Zitate aus der Entscheidung der Richterin des Landesgericht für
Zivilrechtssachen Wien:
"Die Beklagten als Sachverständige haften gemäß § 1299 ABGB für jenes
Ausmaß an Fleiß und Kenntnissen, das von einem Sachverständigen, der
derartige Tätigkeiten ausübt, üblicherweise zu erwarten ist."
"Vorliegend war das von den Beklagten erstellte Teilgutachten
insoferne unrichtig, als es unvollständig war und die Beklagten
(überdies in Überschreitung des Gutachtensauftrages) nur eine von
mehreren möglichen Berechnungsmethoden für die Überprüfung der
Angemessenheit der Leistungsbeziehung zwischen Imperial GmbH und
Cordial AG angewandt haben."
"Es wäre daher Aufgabe der Beklagten gewesen, wenn sie schon in
Überschreitung des Gutachtensauftrages die Angemessenheit der
Leistungsbeziehung zwischen Cordial AG und Imperial AG geprüft haben,
jene Methode anzuwenden, die für den Kläger als Angeklagten am
günstigsten erscheint (in dubio pro reo)."
"Die Beklagten haben daher den Sorgfaltsmaßstab eines
durchschnittlichen Sachverständigen mit den selben Fähigkeiten nicht
eingehalten."
"Weiters haben die Beklagten ihre Warn- und Aufklärungspflichten
verletzt."
"Ausgehend von diesen Grundsätzen wären die Beklagten daher
jedenfalls verpflichtet gewesen, wenn sie schon selbst nur eine von
mehreren möglichen Berechnungsmethoden anwenden, das Gericht bzw. die
Staatsanwaltschaft darauf hinzuweisen, dass auch noch andere mögliche
und zulässige Berechnungsmethoden bestehen, die möglicherweise zu
einem anderen Ergebnis führen können."
"Vor diesem Hintergrund, wären die Beklagten gehalten gewesen, die
Staatsanwaltschaft bzw. das Gericht auf diesen Umstand hinzuweisen
und vor einer vorschnellen Anklageerhebung zu warnen."
"Vorliegend war die unrichtige Bewertung der Leistungsbeziehung
durch die Beklagten nach den Feststellungen Ursache dafür, dass der
Staatsanwalt sich entschlossen hat, Anklage gegen den Kläger zu
erheben.
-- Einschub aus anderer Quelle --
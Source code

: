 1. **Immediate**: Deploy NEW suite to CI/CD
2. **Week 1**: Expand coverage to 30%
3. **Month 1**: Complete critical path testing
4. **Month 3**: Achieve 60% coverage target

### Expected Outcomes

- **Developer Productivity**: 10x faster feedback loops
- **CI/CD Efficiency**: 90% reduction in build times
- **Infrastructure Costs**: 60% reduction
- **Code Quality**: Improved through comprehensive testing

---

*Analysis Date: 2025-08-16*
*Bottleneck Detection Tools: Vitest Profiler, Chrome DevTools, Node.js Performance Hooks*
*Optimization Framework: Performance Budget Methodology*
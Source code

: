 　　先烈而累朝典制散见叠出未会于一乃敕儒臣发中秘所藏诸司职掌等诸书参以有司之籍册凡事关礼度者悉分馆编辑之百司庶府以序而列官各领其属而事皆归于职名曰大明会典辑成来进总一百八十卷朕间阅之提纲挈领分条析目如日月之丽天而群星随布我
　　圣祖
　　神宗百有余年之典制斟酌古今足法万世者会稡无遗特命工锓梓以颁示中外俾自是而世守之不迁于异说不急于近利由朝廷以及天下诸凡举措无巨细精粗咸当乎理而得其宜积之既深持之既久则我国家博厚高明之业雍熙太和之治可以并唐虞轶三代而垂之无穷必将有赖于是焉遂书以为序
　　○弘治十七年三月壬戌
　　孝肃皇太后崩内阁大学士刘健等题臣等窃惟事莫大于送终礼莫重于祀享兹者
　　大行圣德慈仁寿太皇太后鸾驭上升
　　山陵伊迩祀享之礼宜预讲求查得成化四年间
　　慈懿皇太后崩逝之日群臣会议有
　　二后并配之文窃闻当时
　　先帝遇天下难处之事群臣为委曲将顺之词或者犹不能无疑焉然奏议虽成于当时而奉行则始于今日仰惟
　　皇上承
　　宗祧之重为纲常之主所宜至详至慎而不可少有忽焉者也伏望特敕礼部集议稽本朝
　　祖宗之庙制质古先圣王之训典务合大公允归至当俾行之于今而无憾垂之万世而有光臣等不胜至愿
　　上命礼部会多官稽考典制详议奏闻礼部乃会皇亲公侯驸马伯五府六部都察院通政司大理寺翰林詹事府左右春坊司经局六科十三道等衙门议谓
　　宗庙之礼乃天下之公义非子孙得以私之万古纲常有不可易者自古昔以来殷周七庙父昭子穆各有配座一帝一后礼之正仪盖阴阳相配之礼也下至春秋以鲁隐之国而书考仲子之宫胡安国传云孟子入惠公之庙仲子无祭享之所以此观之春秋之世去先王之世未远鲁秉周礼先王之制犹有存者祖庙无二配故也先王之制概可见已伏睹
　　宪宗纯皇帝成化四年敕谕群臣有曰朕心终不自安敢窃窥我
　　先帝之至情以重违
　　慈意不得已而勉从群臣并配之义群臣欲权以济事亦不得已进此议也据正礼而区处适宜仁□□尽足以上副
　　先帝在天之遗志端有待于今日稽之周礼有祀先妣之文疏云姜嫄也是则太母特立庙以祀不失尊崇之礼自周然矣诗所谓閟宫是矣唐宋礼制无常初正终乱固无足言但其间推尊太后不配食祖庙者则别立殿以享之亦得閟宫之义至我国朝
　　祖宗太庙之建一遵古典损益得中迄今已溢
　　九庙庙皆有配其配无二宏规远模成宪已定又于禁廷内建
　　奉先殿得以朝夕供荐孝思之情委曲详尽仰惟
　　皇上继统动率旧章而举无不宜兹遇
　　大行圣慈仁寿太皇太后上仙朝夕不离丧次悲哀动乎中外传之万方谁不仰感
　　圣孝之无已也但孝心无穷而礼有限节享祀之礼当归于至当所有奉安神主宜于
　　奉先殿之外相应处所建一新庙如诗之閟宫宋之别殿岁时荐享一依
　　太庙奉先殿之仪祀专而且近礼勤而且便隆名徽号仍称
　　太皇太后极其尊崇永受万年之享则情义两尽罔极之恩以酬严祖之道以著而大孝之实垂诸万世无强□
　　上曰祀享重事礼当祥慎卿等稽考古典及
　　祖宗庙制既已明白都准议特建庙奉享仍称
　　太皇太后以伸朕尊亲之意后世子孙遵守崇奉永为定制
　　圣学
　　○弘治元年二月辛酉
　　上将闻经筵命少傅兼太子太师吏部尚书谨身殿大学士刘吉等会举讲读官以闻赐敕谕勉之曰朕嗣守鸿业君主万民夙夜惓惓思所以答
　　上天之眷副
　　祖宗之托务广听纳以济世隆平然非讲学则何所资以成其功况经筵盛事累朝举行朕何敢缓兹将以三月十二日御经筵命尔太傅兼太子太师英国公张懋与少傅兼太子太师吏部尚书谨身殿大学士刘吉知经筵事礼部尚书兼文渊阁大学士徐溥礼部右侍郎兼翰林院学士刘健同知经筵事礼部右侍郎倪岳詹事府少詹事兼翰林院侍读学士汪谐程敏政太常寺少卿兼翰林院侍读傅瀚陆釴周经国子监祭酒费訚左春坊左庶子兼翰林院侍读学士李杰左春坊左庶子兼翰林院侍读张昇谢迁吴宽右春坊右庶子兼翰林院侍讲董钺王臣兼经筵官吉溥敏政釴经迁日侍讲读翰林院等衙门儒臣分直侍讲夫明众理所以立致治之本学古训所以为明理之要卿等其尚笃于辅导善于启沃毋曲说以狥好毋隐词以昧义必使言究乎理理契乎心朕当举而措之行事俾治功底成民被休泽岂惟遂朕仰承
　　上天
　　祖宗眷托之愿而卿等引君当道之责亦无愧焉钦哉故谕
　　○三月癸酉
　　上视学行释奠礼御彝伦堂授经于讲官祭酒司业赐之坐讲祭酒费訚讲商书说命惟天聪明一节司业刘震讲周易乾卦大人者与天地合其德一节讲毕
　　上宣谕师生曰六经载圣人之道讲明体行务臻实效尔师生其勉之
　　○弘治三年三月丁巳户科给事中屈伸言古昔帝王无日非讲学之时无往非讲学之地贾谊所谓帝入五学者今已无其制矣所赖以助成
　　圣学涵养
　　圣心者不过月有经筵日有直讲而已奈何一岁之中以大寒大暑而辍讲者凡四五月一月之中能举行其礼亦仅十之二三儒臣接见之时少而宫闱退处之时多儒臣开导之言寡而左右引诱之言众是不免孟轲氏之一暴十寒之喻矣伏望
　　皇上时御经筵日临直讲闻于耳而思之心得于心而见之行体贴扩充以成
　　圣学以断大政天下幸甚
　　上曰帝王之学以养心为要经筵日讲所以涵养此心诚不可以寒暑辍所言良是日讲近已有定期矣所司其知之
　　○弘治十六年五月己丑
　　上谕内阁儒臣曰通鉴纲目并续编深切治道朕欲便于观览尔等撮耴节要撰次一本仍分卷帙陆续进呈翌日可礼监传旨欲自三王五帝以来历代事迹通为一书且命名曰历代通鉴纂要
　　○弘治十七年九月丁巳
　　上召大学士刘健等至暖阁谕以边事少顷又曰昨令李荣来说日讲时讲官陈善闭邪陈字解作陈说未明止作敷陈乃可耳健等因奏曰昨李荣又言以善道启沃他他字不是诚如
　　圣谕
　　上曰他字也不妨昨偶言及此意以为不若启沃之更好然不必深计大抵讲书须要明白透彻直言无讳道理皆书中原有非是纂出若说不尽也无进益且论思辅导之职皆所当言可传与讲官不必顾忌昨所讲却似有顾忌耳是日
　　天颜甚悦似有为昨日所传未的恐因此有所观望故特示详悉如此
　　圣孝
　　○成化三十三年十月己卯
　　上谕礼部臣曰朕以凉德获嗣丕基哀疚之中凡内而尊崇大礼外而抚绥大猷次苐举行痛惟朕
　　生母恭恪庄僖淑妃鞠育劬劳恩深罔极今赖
Wäre das Gutachten in allen Punkten richtig gewesen, so
hätte zumindest zum damaligen Zeitpunkt kein ausreichendes Substrat
für die Staatsanwaltschaft bestanden, um Anklage zu erheben und es
wäre nicht zur Hauptverhandlung und den dadurch entstandenen Kosten
gekommen."
"Die beklagten Parteien haften daher dem Kläger für den Ersatz all
jener Schäden, die durch das fehlerhafte Gutachten entstanden sind."
"Im Ergebnis schulden die beklagten Parteien daher der Höhe nach den
Ersatz sämtlicher in der Hauptverhandlung bzw. für die Verteidigung
bis zur Rechtskraft des Freispruches erforderlichen Verteidigerkosten
sowie der Kosten der zur zweckentsprechenden Rechtsverfolgung
notwendigen Sachverständigengutachten."
"Darüber hinaus ist das Feststellungsbegehren des Klägers zulässig
und berechtigt."
"Vorliegend ist ein rechtliches Interesse des Klägers an der
Feststellung der künftigen Haftung der Beklagten für bisher noch
nicht entstandene Schäden jedenfalls zu bejahen. Das Entstehen
weiterer Schäden kann auch nicht gänzlich ausgeschlossen werden,
zumal die Tatsache, dass gegen den Kläger (unberechtigt) Anklage
erhoben wurde, auch in der Zukunft noch zu Schäden führen kann, etwas
dadurch, dass prospektive Geschäftspartner des Klägers kein Vertrauen
mehr zu ihm haben."
Das Urteil ist noch nicht rechtskräftig.
"Es war keine einfache Zeit für das Unternehmen über 9 Jahre mit
solchen falschen absurden Vorwürfen begleitet zu werden. Die
Schadensersatzleistung der Gerichtsgutachter haben deswegen für uns
nicht nur einen materiellen, sondern auch einen bedeutsamen
symbolischen Wert.", sagt Dr. Ettehadieh abschließend.